* Required action: Across the records below, count every line that contains the string "output", then report the count alone.

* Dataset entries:
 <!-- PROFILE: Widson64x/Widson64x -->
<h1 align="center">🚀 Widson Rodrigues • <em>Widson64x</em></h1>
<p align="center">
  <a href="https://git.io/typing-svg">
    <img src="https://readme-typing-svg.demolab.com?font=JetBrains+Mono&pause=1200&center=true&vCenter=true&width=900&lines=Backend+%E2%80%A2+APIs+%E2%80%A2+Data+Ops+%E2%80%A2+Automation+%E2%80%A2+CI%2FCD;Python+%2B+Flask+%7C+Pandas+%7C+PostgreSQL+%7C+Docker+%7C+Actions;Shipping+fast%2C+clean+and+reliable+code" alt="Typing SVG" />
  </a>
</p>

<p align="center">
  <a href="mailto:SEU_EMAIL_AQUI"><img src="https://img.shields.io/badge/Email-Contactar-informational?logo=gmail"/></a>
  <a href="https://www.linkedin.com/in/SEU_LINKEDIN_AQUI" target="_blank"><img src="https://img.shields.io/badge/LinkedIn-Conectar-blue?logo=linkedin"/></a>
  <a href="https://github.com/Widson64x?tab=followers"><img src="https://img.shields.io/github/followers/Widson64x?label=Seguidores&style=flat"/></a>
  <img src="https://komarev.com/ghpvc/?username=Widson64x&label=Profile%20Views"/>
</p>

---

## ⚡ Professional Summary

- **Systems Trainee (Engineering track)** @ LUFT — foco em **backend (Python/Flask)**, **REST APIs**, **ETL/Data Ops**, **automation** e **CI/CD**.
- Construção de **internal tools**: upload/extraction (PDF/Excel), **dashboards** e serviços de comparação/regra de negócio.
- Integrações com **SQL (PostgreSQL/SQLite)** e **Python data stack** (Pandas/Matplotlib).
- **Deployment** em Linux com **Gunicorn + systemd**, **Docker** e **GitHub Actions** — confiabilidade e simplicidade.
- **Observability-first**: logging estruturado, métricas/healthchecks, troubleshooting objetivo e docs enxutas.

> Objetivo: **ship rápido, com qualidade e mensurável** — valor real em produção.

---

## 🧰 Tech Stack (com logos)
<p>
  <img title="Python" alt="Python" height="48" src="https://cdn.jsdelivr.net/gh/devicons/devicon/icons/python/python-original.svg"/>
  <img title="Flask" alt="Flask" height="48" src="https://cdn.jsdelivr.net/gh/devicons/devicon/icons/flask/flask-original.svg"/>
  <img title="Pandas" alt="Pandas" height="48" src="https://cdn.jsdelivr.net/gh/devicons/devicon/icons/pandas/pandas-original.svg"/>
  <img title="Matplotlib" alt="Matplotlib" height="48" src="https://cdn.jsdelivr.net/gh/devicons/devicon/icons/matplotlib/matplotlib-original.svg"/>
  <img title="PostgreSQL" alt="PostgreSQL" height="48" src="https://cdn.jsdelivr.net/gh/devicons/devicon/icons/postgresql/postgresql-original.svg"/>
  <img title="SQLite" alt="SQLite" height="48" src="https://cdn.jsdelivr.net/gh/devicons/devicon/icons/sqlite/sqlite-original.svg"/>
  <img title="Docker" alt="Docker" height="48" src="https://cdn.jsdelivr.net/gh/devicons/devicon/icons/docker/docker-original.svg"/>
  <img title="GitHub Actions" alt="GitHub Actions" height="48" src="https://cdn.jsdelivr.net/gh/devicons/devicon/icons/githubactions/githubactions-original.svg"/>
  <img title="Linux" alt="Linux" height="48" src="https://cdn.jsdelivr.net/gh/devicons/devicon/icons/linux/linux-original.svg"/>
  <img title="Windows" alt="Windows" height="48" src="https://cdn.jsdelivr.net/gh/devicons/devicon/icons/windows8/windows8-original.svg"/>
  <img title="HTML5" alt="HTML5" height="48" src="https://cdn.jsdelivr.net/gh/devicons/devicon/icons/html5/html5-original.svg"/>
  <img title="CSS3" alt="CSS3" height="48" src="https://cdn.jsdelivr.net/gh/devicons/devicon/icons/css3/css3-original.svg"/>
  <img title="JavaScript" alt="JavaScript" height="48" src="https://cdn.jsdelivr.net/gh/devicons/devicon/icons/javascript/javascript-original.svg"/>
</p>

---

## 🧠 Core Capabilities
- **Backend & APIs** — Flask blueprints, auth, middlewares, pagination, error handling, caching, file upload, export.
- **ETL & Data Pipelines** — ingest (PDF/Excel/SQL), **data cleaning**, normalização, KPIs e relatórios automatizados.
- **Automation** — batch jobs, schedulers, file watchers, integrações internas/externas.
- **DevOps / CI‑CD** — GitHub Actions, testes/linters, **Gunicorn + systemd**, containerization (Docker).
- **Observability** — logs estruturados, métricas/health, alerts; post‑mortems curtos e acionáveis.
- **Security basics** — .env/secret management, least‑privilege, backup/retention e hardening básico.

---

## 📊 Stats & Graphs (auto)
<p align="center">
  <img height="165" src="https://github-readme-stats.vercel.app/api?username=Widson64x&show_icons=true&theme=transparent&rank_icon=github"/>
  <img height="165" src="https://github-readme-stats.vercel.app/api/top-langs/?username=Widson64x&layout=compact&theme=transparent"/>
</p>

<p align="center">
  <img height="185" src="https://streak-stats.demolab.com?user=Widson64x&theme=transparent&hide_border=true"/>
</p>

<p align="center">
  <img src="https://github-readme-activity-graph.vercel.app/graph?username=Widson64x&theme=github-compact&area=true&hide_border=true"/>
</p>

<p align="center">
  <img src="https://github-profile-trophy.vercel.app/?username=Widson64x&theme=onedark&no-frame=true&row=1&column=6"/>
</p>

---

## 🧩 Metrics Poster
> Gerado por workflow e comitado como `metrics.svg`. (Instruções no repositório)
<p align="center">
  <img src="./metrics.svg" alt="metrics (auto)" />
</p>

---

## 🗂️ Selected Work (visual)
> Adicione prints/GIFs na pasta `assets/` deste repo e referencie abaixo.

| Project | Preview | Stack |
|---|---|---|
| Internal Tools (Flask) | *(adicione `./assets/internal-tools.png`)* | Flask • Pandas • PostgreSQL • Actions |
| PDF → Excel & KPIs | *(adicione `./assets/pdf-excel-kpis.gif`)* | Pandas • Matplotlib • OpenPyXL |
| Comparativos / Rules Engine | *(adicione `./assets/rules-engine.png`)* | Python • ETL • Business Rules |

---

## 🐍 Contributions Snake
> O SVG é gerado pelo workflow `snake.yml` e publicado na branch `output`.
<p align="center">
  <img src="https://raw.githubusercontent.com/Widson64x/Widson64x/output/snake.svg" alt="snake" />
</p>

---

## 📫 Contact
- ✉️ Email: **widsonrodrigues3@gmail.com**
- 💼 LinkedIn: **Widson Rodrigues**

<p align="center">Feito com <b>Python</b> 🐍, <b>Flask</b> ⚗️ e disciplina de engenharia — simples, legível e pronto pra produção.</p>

* Answer for the task: 2